WORK INSTRUCTION = Take every line containing "sont" from the material and copy it.

------------------------------------------------------------------------

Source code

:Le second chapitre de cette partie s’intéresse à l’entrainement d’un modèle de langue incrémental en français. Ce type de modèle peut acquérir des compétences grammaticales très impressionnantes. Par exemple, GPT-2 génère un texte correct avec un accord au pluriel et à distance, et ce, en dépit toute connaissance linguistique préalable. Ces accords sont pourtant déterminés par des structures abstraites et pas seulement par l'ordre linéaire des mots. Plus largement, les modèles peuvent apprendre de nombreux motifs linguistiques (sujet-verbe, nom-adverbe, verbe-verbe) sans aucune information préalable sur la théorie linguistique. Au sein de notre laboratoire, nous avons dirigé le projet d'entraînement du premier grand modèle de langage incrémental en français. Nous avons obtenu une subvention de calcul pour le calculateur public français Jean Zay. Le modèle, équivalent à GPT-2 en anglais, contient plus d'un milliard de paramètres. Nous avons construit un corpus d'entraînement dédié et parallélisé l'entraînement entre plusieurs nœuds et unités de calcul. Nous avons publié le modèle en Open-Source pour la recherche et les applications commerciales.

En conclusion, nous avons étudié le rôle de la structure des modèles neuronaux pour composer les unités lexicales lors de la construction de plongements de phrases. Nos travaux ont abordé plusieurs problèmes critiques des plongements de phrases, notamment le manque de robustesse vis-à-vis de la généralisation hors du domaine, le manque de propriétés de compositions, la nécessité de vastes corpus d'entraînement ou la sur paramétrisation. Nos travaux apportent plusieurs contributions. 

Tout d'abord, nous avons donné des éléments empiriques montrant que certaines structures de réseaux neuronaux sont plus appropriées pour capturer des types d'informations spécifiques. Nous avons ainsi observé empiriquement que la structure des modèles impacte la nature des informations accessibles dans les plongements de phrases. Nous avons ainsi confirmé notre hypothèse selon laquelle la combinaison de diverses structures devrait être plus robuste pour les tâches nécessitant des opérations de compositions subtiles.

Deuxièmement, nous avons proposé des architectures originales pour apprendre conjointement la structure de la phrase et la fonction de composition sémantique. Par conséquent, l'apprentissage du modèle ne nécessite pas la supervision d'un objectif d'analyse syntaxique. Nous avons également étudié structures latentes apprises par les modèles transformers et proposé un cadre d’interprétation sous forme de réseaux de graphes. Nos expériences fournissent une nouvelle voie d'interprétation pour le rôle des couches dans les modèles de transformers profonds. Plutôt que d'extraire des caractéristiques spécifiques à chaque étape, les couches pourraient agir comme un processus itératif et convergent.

------------------------------------------------------------------------

ANSWER FOR THIS EXERCISE =
:Le second chapitre de cette partie s’intéresse à l’entrainement d’un modèle de langue incrémental en français. Ce type de modèle peut acquérir des compétences grammaticales très impressionnantes. Par exemple, GPT-2 génère un texte correct avec un accord au pluriel et à distance, et ce, en dépit toute connaissance linguistique préalable. Ces accords sont pourtant déterminés par des structures abstraites et pas seulement par l'ordre linéaire des mots. Plus largement, les modèles peuvent apprendre de nombreux motifs linguistiques (sujet-verbe, nom-adverbe, verbe-verbe) sans aucune information préalable sur la théorie linguistique. Au sein de notre laboratoire, nous avons dirigé le projet d'entraînement du premier grand modèle de langage incrémental en français. Nous avons obtenu une subvention de calcul pour le calculateur public français Jean Zay. Le modèle, équivalent à GPT-2 en anglais, contient plus d'un milliard de paramètres. Nous avons construit un corpus d'entraînement dédié et parallélisé l'entraînement entre plusieurs nœuds et unités de calcul. Nous avons publié le modèle en Open-Source pour la recherche et les applications commerciales.
Tout d'abord, nous avons donné des éléments empiriques montrant que certaines structures de réseaux neuronaux sont plus appropriées pour capturer des types d'informations spécifiques. Nous avons ainsi observé empiriquement que la structure des modèles impacte la nature des informations accessibles dans les plongements de phrases. Nous avons ainsi confirmé notre hypothèse selon laquelle la combinaison de diverses structures devrait être plus robuste pour les tâches nécessitant des opérations de compositions subtiles.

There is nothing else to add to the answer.